Nicola McCrory (17) from Blantyre says: "I use braille on a daily basis for class work and I can send and receive emails. I do like using braille because a lot of word and letter combinations are contracted so it's quicker to type."
Ross O'Malley (32) from Dalkeith has used braille since the age of . "I used it to read books and to do my exams in school," he says, "and now I use it at work to read what's on the computer screen and take notes and messages. Even though more and more new technology is being introduced, braille will always be my first method of communication as I find it easier than any other."
Bilal Iqbal (27) from Livingston agrees. "I find it more convenient and easier than other forms of communication because it means that if I'm given lots of information about something I have it in front of me to read. The advantage is I can refer back to anything I might forget. I hope braille will continue to be used as this is the only way people who are registered blind can read, and gives people the chance to continue to use the braille skills they have learned."
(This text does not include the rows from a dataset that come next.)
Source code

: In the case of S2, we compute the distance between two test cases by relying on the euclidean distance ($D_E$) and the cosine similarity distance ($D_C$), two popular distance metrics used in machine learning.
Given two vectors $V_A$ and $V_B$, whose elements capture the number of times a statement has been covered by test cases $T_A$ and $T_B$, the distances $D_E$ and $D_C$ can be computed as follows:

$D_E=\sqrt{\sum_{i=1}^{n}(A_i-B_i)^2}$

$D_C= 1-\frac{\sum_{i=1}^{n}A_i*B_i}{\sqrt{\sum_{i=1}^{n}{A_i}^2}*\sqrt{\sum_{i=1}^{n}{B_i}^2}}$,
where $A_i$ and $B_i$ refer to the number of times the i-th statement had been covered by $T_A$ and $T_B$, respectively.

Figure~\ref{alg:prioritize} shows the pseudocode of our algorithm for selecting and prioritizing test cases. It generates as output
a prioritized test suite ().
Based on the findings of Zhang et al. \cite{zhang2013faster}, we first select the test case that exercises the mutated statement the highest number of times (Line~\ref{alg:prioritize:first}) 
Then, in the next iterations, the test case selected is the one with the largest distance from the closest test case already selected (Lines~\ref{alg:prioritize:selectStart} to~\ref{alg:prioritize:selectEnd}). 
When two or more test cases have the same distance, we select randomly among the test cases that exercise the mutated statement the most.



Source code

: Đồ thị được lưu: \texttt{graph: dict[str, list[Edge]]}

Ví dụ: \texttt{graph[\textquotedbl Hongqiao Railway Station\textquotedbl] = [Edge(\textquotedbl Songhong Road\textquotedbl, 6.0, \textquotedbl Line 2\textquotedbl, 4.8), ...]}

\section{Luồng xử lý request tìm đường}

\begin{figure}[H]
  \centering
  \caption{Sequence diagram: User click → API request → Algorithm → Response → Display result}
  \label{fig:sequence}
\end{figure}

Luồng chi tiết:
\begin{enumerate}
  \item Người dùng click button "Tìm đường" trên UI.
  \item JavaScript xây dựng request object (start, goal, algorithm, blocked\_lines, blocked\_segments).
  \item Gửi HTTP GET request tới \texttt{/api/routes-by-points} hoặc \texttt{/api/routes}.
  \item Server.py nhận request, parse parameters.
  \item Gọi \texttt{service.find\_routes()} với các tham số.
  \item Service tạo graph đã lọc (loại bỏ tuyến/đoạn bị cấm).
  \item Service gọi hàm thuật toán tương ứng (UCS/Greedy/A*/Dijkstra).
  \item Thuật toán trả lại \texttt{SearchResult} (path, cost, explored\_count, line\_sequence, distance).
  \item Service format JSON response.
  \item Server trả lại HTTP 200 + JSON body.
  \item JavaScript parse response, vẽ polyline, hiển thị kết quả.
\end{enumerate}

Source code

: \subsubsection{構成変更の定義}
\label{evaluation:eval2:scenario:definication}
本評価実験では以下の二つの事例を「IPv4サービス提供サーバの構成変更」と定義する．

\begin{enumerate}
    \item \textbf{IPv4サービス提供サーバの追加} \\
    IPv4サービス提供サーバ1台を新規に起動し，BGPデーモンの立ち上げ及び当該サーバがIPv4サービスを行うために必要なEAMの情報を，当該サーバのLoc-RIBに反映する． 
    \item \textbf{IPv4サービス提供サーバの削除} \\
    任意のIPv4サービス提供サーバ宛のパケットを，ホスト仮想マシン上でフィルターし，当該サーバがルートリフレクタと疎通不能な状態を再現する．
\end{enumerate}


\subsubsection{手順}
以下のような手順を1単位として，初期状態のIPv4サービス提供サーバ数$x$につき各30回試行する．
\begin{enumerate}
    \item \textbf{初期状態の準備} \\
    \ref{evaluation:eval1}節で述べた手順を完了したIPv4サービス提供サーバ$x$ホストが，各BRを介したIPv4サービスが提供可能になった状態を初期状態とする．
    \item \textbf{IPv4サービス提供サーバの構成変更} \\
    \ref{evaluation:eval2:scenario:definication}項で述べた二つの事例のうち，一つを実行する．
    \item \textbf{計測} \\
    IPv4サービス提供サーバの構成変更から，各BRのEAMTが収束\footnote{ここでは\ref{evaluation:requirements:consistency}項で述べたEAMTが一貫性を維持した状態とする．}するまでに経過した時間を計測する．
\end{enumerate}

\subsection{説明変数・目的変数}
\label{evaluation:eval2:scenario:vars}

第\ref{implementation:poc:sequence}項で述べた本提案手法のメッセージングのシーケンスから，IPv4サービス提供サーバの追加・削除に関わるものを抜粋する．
James Adams, director of RNIB Scotland, said: “The invention of braille is often compared to the invention of the printing press for sighted people. For thousands across the world, braille means independence, knowledge and freedom.
"Braille also lets you read out loud - a bedtime story to children, a presentation at work, sing in a choir from braille music sheets, or play games such as Monopoly, Scrabble and cards where there are braille versions available."
RNIB has 10,900 braille library master-files it can produce a book from. Readers can request a printed-off braille copy, download a title from RNIB's reading services platform, or buy a SD card with thousands of braille files available on it. The most popular authors requested this year include J K Rowling, Anna Jacobs, Richard Osman, Lee Child, Elly Griffiths and Maeve Binchy.
The RNIB library also has over 2,451 electronic master-files for braille music scores and various maths and science books and codes, as well as maps. RNIB also transcribes magazines into braille - TV guides are the most popular.